> [About this task] Go over the data and copy out each line with "Prof" in it.

> [Entries provided]
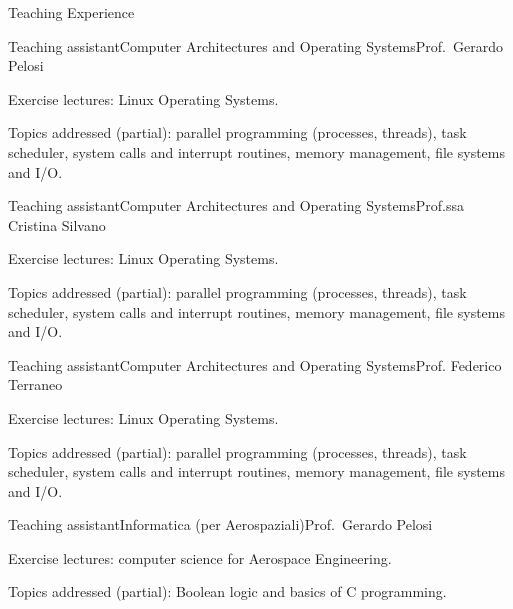 \documentclass[
	a4paper, %
	11pt, %
]{resume} %
\begin{document}
\begin{rSection}{Teaching Experience}
  \begin{rSubsection}{Teaching assistant}{}{Computer Architectures and Operating Systems}{Prof.\ Gerardo Pelosi}
  \item Exercise lectures: Linux Operating Systems.
  \item Topics addressed (partial): parallel programming (processes, threads),
    task scheduler, system calls and interrupt routines, memory management, file
    systems and I/O.
  \end{rSubsection}
  \begin{rSubsection}{Teaching assistant}{}{Computer Architectures and
      Operating Systems}{Prof.ssa Cristina Silvano }
  \item Exercise lectures: Linux Operating Systems.
  \item Topics addressed (partial): parallel programming (processes, threads),
    task scheduler, system calls and interrupt routines, memory management, file
    systems and I/O.
  \end{rSubsection}
  \begin{rSubsection}{Teaching assistant}{}{Computer Architectures and
      Operating Systems}{Prof. Federico Terraneo }
  \item Exercise lectures: Linux Operating Systems.
  \item Topics addressed (partial): parallel programming (processes, threads),
    task scheduler, system calls and interrupt routines, memory management, file
    systems and I/O.
  \end{rSubsection}
  \begin{rSubsection}{Teaching assistant}{}{Informatica (per Aerospaziali)}{Prof.\ Gerardo Pelosi}
  \item Exercise lectures: computer science for Aerospace Engineering.
  \item Topics addressed (partial): Boolean logic and basics of C programming.
  \end{rSubsection}

\end{rSection}
\end{document}
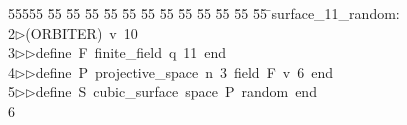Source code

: %
%
\begin{tabbing}
55555 \= 55 \= 55 \= 55 \= 55 \= 55 \= 55 \= 55 \= 55 \= 55 \= 55 \= 55 \= 55 \= \>surface\_11\_random:\\[0pt]
2\>$\triangleright$\>(ORBITER)\ v\ 10\ \\[0pt]
3\>$\triangleright$\>$\triangleright$\>define\ F\ finite\_field\ q\ 11\ end\ \\[0pt]
4\>$\triangleright$\>$\triangleright$\>define\ P\ projective\_space\ n\ 3\ field\ F\ v\ 6\ end\ \\[0pt]
5\>$\triangleright$\>$\triangleright$\>define\ S\ cubic\_surface\ space\ P\ random\ end\\[0pt]
6\>\end{tabbing}
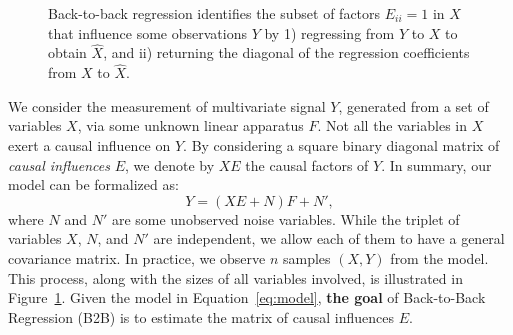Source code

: \documentclass{article}
\begin{document}
\begin{figure}[t!]
    \caption{Back-to-back regression identifies the subset of factors $E_{ii} = 1$ in $X$ that influence some observations $Y$ by 1) regressing from $Y$ to $X$ to obtain $\hat{X}$, and ii) returning the diagonal of the regression coefficients from $X$ to $\hat{X}$.}
    \label{fig:b2b}
\end{figure}

We consider the measurement of multivariate signal $Y$, generated from a set of variables $X$, via some unknown linear apparatus $F$.
%
Not all the variables in $X$ exert a causal influence on $Y$.
%
By considering a square binary diagonal matrix of \emph{causal influences} $E$, we denote by $XE$ the causal factors of $Y$.
%
In summary, our model can be formalized as:
%
\begin{equation}
    Y = (XE + N)F + N',\label{eq:model}
\end{equation}
%
where $N$ and $N'$ are some unobserved noise variables.
%
While the triplet of variables $X$, $N$, and $N'$ are independent, we allow each of them to have a general covariance matrix.
%
In practice, we observe $n$ samples $(X, Y)$ from the model.
%
This process, along with the sizes of all variables involved, is illustrated in Figure~\ref{fig:b2b}.
%
Given the model in Equation~\eqref{eq:model}, \textbf{the goal} of Back-to-Back Regression (B2B) is to estimate the matrix of causal influences $E$.
\end{document}
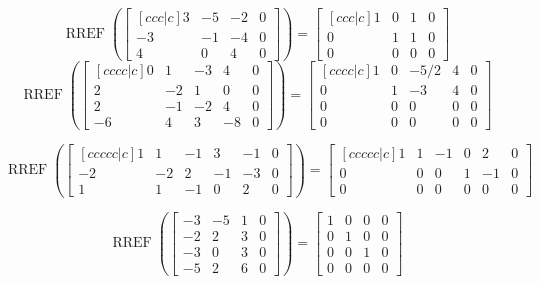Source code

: \documentclass{article}
\DeclareMathOperator{\RREF}{RREF}
\begin{document}
%
\[\RREF\left( \begin{bmatrix}[ccc|c]
3 & -5 & -2 &0 \\
-3 & -1 & -4 & 0\\
4 & 0 & 4 & 0
\end{bmatrix} \right) 
= \begin{bmatrix}[ccc|c]
1 & 0 &1 & 0 \\
0 & 1 & 1 & 0 \\
0 & 0 & 0 & 0 
\end{bmatrix}\]
%
\[\RREF\left( \begin{bmatrix}[cccc|c]
0 & 1 & -3 & 4 &0  \\
2 & -2 &1 & 0 & 0 \\
2 & -1 & -2 & 4 & 0\\
-6 & 4 & 3 & -8 & 0
\end{bmatrix} \right) 
= \begin{bmatrix}[cccc|c] 
1 & 0 & -5/2 & 4 &0  \\
0 & 1 & -3 & 4 & 0 \\
0 & 0 & 0 & 0 & 0\\
0 & 0 & 0 & 0 & 0
\end{bmatrix}
\]

\[\RREF\left( \begin{bmatrix}[ccccc|c]
1 & 1 & -1 &3 &-1 &0  \\
-2 & -2 &2 & -1 & -3 &0\\
1 & 1 & -1 & 0 & 2 &0
\end{bmatrix} \right) 
= \begin{bmatrix}[ccccc|c] 
1 & 1 & -1 & 0 &2 & 0  \\
0 & 0 & 0 & 1& -1 &0\\
0 & 0 & 0 & 0 & 0 &0
\end{bmatrix}
\]



\[
  \RREF \left( \begin{bmatrix}
    -3 & -5 & 1 & 0 \\
    -2 & 2 & 3 & 0 \\
    -3 & 0 & 3 & 0 \\
    -5 & 2 & 6 & 0
  \end{bmatrix} \right) = \begin{bmatrix}
    1 & 0 & 0 & 0 \\
    0 & 1 & 0 & 0 \\
    0 & 0 & 1 & 0 \\
    0 & 0 & 0 & 0
  \end{bmatrix}
\]
\end{document}
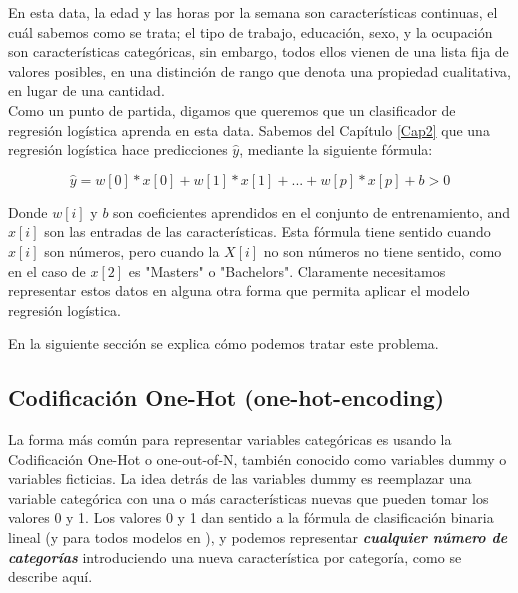 	
En esta data, la edad y las horas por la semana son características continuas, el cuál sabemos como se trata; el tipo de trabajo, educación,  sexo, y la ocupación son características  categóricas, sin embargo, todos ellos vienen de una lista fija de valores posibles, en una distinción de rango que denota una  propiedad cualitativa, en lugar de una cantidad.\\	
	



Como un punto de partida, digamos que queremos que un clasificador de regresión logística  aprenda  en esta data.  Sabemos  del Capítulo \ref{Cap2} que  una regresión logística hace predicciones   $\hat{y}$, mediante la siguiente fórmula:

\[ \hat{y} = w[0] * x[0] + w[1] * x[1] + ... + w[p] * x[p] + b > 0 \]


Donde $w[i]$ y  $b$ son coeficientes aprendidos en el conjunto de entrenamiento,   and $x[i]$ son las entradas de las características.    Esta fórmula tiene sentido cuando $ x[i]$ son números, pero cuando la $X[i]$ no son números no tiene sentido, como en el caso de $x[2]$  es "Masters"{} o "Bachelors".
Claramente necesitamos representar estos datos en alguna otra forma que permita aplicar el modelo regresión logística. 

En la  siguiente sección se explica cómo podemos  tratar este problema.
	

\subsection{Codificación One-Hot  (one-hot-encoding) }	

 
La forma más común para representar variables categóricas es usando la Codificación One-Hot   o  one-out-of-N, también conocido como  variables dummy o variables ficticias. La idea detrás de las  variables dummy es reemplazar una variable categórica con una o más características nuevas que pueden tomar los  valores 0 y 1. Los valores 0 y 1 dan sentido a la fórmula de clasificación binaria lineal (y para todos  modelos en {}), y podemos representar  {\bf \emph{cualquier número de  categorías} }   introduciendo una nueva característica  por  categoría, como se describe aquí.\\


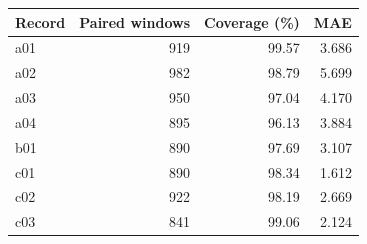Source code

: \begin{tabular}{lrrr}\toprule Record & Paired windows & Coverage (\%) & MAE\\\midrule
a01 & 919 & 99.57 & 3.686\\
a02 & 982 & 98.79 & 5.699\\
a03 & 950 & 97.04 & 4.170\\
a04 & 895 & 96.13 & 3.884\\
b01 & 890 & 97.69 & 3.107\\
c01 & 890 & 98.34 & 1.612\\
c02 & 922 & 98.19 & 2.669\\
c03 & 841 & 99.06 & 2.124\\
\bottomrule\end{tabular}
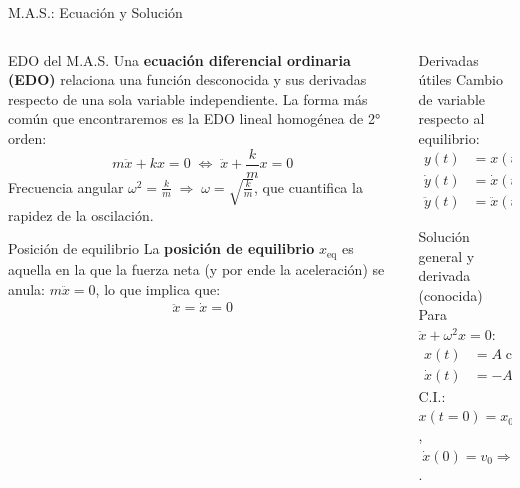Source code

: \documentclass[
    10pt,
    aspectratio=169,
    xcolor={dvipsnames},
    spanish,
    ]{beamer}
\begin{document}
\begin{frame}{M.A.S.: Ecuación y Solución}
  \footnotesize
  \begin{columns}[T]
    \begin{column}{0.58\textwidth}
      \begin{block}{EDO del M.A.S.}
        Una \textbf{ecuación diferencial ordinaria (EDO)} relaciona una función   desconocida y sus derivadas respecto de una sola variable independiente. La forma más común que encontraremos es la EDO lineal homogénea de 2° orden:
        \begin{equation*}
          m\ddot x + kx = 0 \;\Longleftrightarrow\; \ddot x + \frac{k}{m}x = 0
        \end{equation*}
        \noindent Frecuencia angular $\omega^2=\tfrac{k}{m} \;\Rightarrow\; \omega=\sqrt{\tfrac{k}{m}}$, que cuantifica la rapidez de la oscilación.\vspace{-2pt}
      \end{block}
      \begin{block}{Posición de equilibrio}
        La \textbf{posición de equilibrio} $x_{\text{eq}}$ es aquella en la que la fuerza neta (y por ende la aceleración) se anula: $m\ddot x=0$, lo que implica que:\begin{align}
          \ddot{x}= \dot{x} = 0
        \end{align}
      \end{block}
    \end{column}
    \begin{column}{0.45\textwidth}
      \begin{block}{Derivadas útiles}
        Cambio de variable respecto al equilibrio:\\[-2pt]
        \[
          \begin{aligned}
            y(t) &= x(t)-x_{\text{eq}},\\
            \dot y(t) &= \dot x(t),\\
            \ddot y(t) &= \ddot x(t).
          \end{aligned}
        \]
      \end{block}
      \begin{block}{Solución general y derivada (conocida)}
        Para $\ddot x + \omega^2 x=0$:
        \[
          \begin{aligned}
            x(t) &= A\cos(\omega t)+B\sin(\omega t),\\
            \dot x(t) &= -A\omega\sin(\omega t)+B\omega\cos(\omega t).
          \end{aligned}
        \]
        C.I.: $x(t= 0)=x_0 \Rightarrow A=x_0$, $\;\dot x(0)=v_0 \Rightarrow B=v_0/\omega$.
      \end{block}
    \end{column}
  \end{columns}
\end{frame}
\end{document}
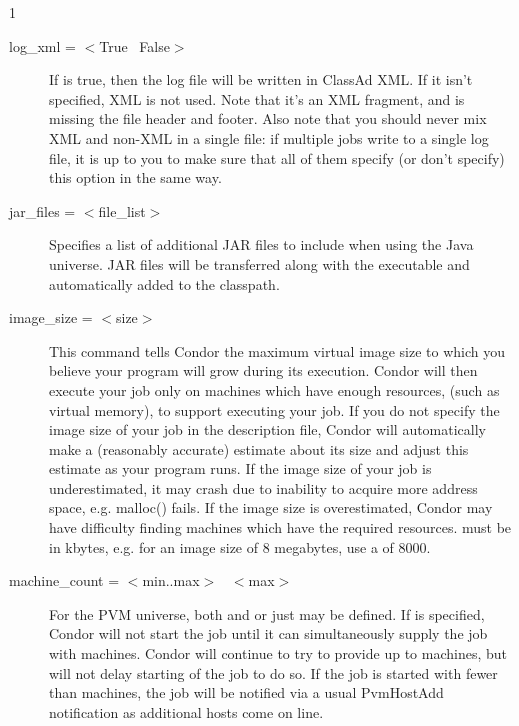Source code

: \begin{ManPage}{\label{man-condor-submit}}{1}
\begin{description}
\item[log\_xml = $<$True \Bar\ False$>$] If  is true, 
then the log file will be written in ClassAd XML. If it isn't
specified, XML is not used. Note that it's an XML fragment, and is
missing the file header and footer. Also note that you should never
mix XML and non-XML in a single file: if multiple jobs write to a
single log file, it is up to you to make sure that all of them specify
(or don't specify) this option in the same way.


\item[jar\_files = $<$file\_list$>$]
Specifies a list of additional JAR files to include when using
the Java universe.  JAR files will be transferred along with
the executable and automatically added to the classpath.


\item[image\_size = $<$size$>$] This command tells Condor the maximum
virtual image size to which you believe your program will grow during
its execution. Condor will then execute your job only on machines which
have enough resources, (such as virtual memory), to support executing
your job. If you do not specify the image size of your job in the
description file, Condor will automatically make a (reasonably accurate)
estimate about its size and adjust this estimate as your program runs.
If the image size of your job is underestimated, it may crash due to
inability to acquire more address space, e.g. malloc() fails. If the image
size is overestimated, Condor may have difficulty finding machines which
have the required resources.  must be in kbytes, e.g. for
an image size of 8 megabytes, use a  of 8000.


\item[machine\_count = $<$min..max$>$ \Bar\ $<$max$>$] 
For the PVM universe,
both  and  or just
 may be defined. 
If  is
specified, Condor will not start the job until it can simultaneously
supply the job with  machines.  Condor will continue to try 
to provide up
to  machines, but will not delay starting of the job to do so.
If the job is started with fewer than  machines, the job
will be notified via a usual PvmHostAdd notification as additional
hosts come on line.


\end{description}
\end{ManPage}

> [Result]
  \begin{rSubsection}{Teaching assistant}{}{Computer Architectures and Operating Systems}{Prof.\ Gerardo Pelosi}
      Operating Systems}{Prof.ssa Cristina Silvano }
      Operating Systems}{Prof. Federico Terraneo }
  \begin{rSubsection}{Teaching assistant}{}{Informatica (per Aerospaziali)}{Prof.\ Gerardo Pelosi}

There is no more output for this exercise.